[Document images with source code]
Start of Block

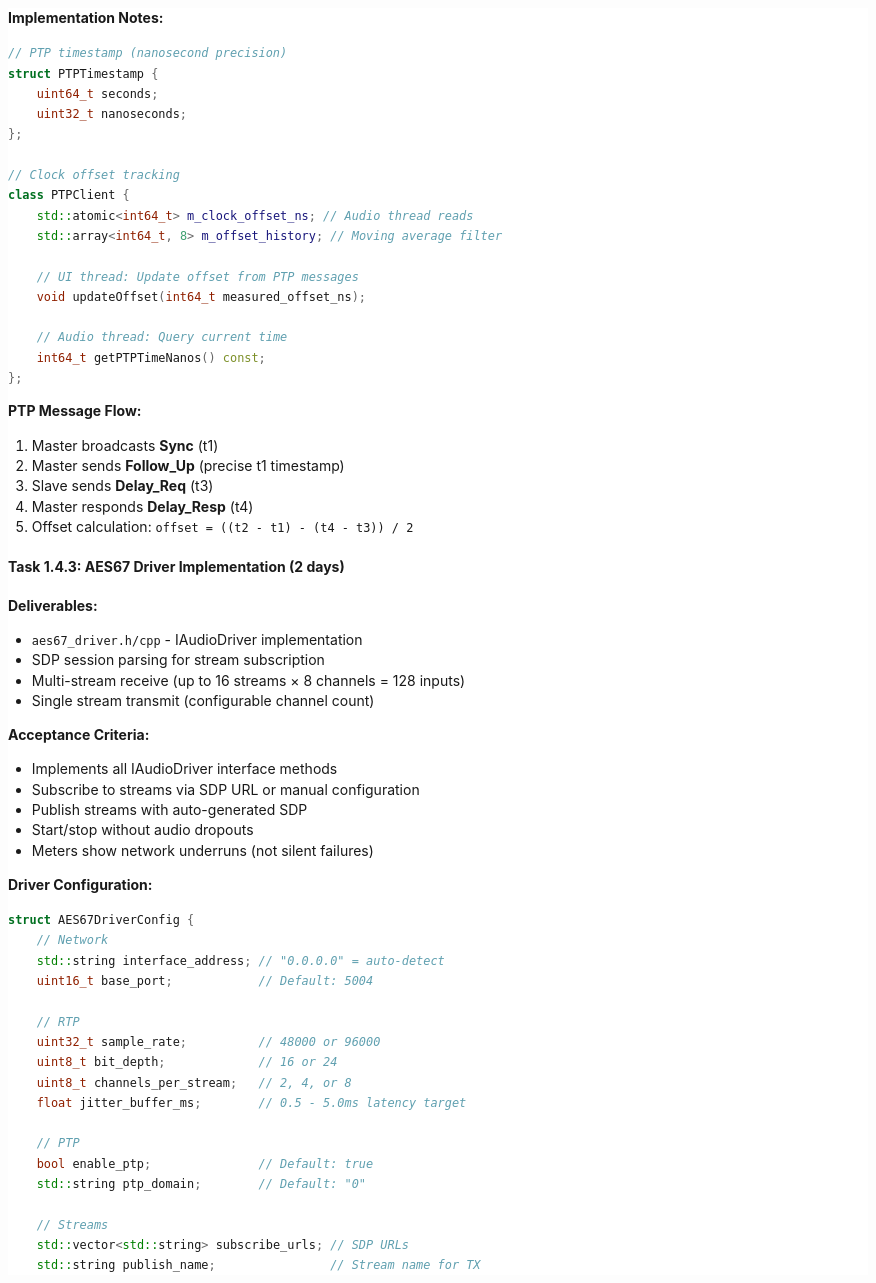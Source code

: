 **Implementation Notes:**

```cpp
// PTP timestamp (nanosecond precision)
struct PTPTimestamp {
    uint64_t seconds;
    uint32_t nanoseconds;
};

// Clock offset tracking
class PTPClient {
    std::atomic<int64_t> m_clock_offset_ns; // Audio thread reads
    std::array<int64_t, 8> m_offset_history; // Moving average filter

    // UI thread: Update offset from PTP messages
    void updateOffset(int64_t measured_offset_ns);

    // Audio thread: Query current time
    int64_t getPTPTimeNanos() const;
};
```

**PTP Message Flow:**

1. Master broadcasts **Sync** (t1)
2. Master sends **Follow_Up** (precise t1 timestamp)
3. Slave sends **Delay_Req** (t3)
4. Master responds **Delay_Resp** (t4)
5. Offset calculation: `offset = ((t2 - t1) - (t4 - t3)) / 2`

#### Task 1.4.3: AES67 Driver Implementation (2 days)

**Deliverables:**

- `aes67_driver.h/cpp` - IAudioDriver implementation
- SDP session parsing for stream subscription
- Multi-stream receive (up to 16 streams × 8 channels = 128 inputs)
- Single stream transmit (configurable channel count)

**Acceptance Criteria:**

- Implements all IAudioDriver interface methods
- Subscribe to streams via SDP URL or manual configuration
- Publish streams with auto-generated SDP
- Start/stop without audio dropouts
- Meters show network underruns (not silent failures)

**Driver Configuration:**

```cpp
struct AES67DriverConfig {
    // Network
    std::string interface_address; // "0.0.0.0" = auto-detect
    uint16_t base_port;            // Default: 5004

    // RTP
    uint32_t sample_rate;          // 48000 or 96000
    uint8_t bit_depth;             // 16 or 24
    uint8_t channels_per_stream;   // 2, 4, or 8
    float jitter_buffer_ms;        // 0.5 - 5.0ms latency target

    // PTP
    bool enable_ptp;               // Default: true
    std::string ptp_domain;        // Default: "0"

    // Streams
    std::vector<std::string> subscribe_urls; // SDP URLs
    std::string publish_name;                // Stream name for TX
```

End of Block

Task description: Word for word, repeat each line of the records, and leave every image out.

Written response:
Source code

: **Implementation Notes:**

```cpp
// PTP timestamp (nanosecond precision)
struct PTPTimestamp {
    uint64_t seconds;
    uint32_t nanoseconds;
};

// Clock offset tracking
class PTPClient {
    std::atomic<int64_t> m_clock_offset_ns; // Audio thread reads
    std::array<int64_t, 8> m_offset_history; // Moving average filter

    // UI thread: Update offset from PTP messages
    void updateOffset(int64_t measured_offset_ns);

    // Audio thread: Query current time
    int64_t getPTPTimeNanos() const;
};
```

**PTP Message Flow:**

1. Master broadcasts **Sync** (t1)
2. Master sends **Follow_Up** (precise t1 timestamp)
3. Slave sends **Delay_Req** (t3)
4. Master responds **Delay_Resp** (t4)
5. Offset calculation: `offset = ((t2 - t1) - (t4 - t3)) / 2`

#### Task 1.4.3: AES67 Driver Implementation (2 days)

**Deliverables:**

- `aes67_driver.h/cpp` - IAudioDriver implementation
- SDP session parsing for stream subscription
- Multi-stream receive (up to 16 streams × 8 channels = 128 inputs)
- Single stream transmit (configurable channel count)

**Acceptance Criteria:**

- Implements all IAudioDriver interface methods
- Subscribe to streams via SDP URL or manual configuration
- Publish streams with auto-generated SDP
- Start/stop without audio dropouts
- Meters show network underruns (not silent failures)

**Driver Configuration:**

```cpp
struct AES67DriverConfig {
    // Network
    std::string interface_address; // "0.0.0.0" = auto-detect
    uint16_t base_port;            // Default: 5004

    // RTP
    uint32_t sample_rate;          // 48000 or 96000
    uint8_t bit_depth;             // 16 or 24
    uint8_t channels_per_stream;   // 2, 4, or 8
    float jitter_buffer_ms;        // 0.5 - 5.0ms latency target

    // PTP
    bool enable_ptp;               // Default: true
    std::string ptp_domain;        // Default: "0"

    // Streams
    std::vector<std::string> subscribe_urls; // SDP URLs
    std::string publish_name;                // Stream name for TX
```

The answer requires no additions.